> _REQUIRED WORK_
Each line of the records below that holds "needed" should be copied out.

> _EXERCISE DATA_

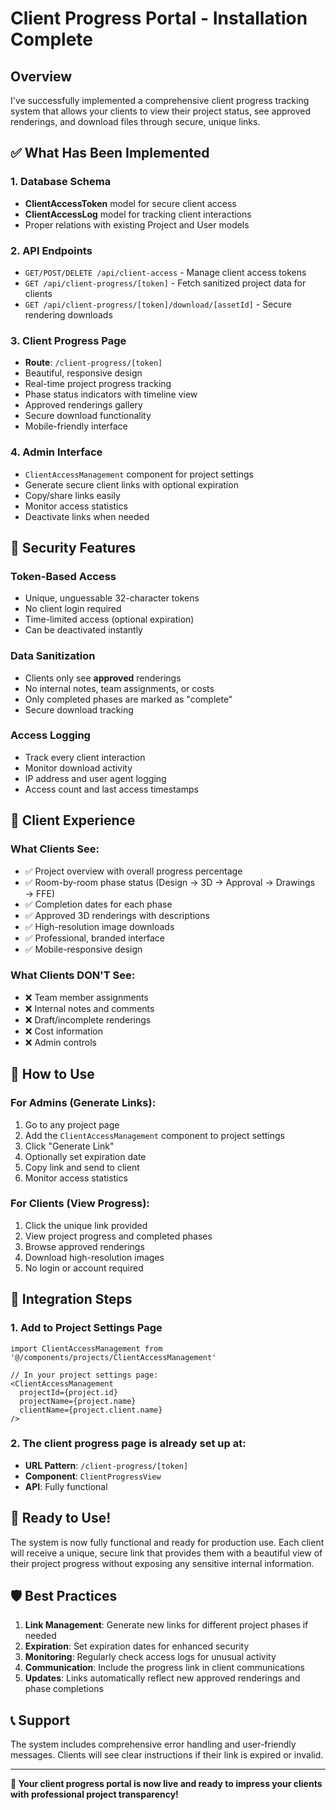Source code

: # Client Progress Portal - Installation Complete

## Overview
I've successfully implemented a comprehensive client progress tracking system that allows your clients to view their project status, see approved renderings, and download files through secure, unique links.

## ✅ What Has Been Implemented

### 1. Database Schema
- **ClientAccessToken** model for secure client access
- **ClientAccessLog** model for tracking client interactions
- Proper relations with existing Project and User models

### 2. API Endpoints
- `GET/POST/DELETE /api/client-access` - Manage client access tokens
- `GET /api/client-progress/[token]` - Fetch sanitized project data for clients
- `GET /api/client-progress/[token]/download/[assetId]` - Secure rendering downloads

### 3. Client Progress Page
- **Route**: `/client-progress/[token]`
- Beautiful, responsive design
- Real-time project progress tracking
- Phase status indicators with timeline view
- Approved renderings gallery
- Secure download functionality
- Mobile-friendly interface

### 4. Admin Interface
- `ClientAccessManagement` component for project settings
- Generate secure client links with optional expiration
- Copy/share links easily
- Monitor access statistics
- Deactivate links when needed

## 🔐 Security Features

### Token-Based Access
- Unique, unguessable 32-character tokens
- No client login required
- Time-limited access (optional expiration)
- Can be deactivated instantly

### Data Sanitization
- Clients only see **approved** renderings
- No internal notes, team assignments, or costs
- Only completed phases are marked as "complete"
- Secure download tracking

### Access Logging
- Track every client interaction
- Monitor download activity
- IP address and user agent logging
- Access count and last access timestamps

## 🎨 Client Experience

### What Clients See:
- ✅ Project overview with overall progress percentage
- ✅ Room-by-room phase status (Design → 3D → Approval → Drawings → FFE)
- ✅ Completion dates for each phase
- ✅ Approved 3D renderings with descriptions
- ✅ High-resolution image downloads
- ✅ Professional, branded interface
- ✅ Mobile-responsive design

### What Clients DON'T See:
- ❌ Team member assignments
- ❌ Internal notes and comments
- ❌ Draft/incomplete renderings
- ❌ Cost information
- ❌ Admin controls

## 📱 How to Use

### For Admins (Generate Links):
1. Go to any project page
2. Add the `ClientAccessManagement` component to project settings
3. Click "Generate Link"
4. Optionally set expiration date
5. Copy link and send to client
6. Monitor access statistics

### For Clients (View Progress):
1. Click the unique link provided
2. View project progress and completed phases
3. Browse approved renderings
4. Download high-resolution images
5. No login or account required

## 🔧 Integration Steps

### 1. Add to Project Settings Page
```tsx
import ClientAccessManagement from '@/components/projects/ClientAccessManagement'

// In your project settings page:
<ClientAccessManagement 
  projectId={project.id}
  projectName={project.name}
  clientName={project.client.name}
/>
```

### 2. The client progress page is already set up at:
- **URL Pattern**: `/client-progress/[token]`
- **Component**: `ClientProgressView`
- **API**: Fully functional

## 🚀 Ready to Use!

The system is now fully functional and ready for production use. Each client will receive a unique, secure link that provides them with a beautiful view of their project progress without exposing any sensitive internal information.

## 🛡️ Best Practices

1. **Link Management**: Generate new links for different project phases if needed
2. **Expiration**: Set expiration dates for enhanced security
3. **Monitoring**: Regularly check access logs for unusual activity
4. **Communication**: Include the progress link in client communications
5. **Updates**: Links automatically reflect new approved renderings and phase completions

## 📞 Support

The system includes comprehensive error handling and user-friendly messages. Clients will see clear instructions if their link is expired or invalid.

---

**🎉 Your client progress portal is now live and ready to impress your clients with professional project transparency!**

> _TASK SOLUTION_
- Deactivate links when needed
1. **Link Management**: Generate new links for different project phases if needed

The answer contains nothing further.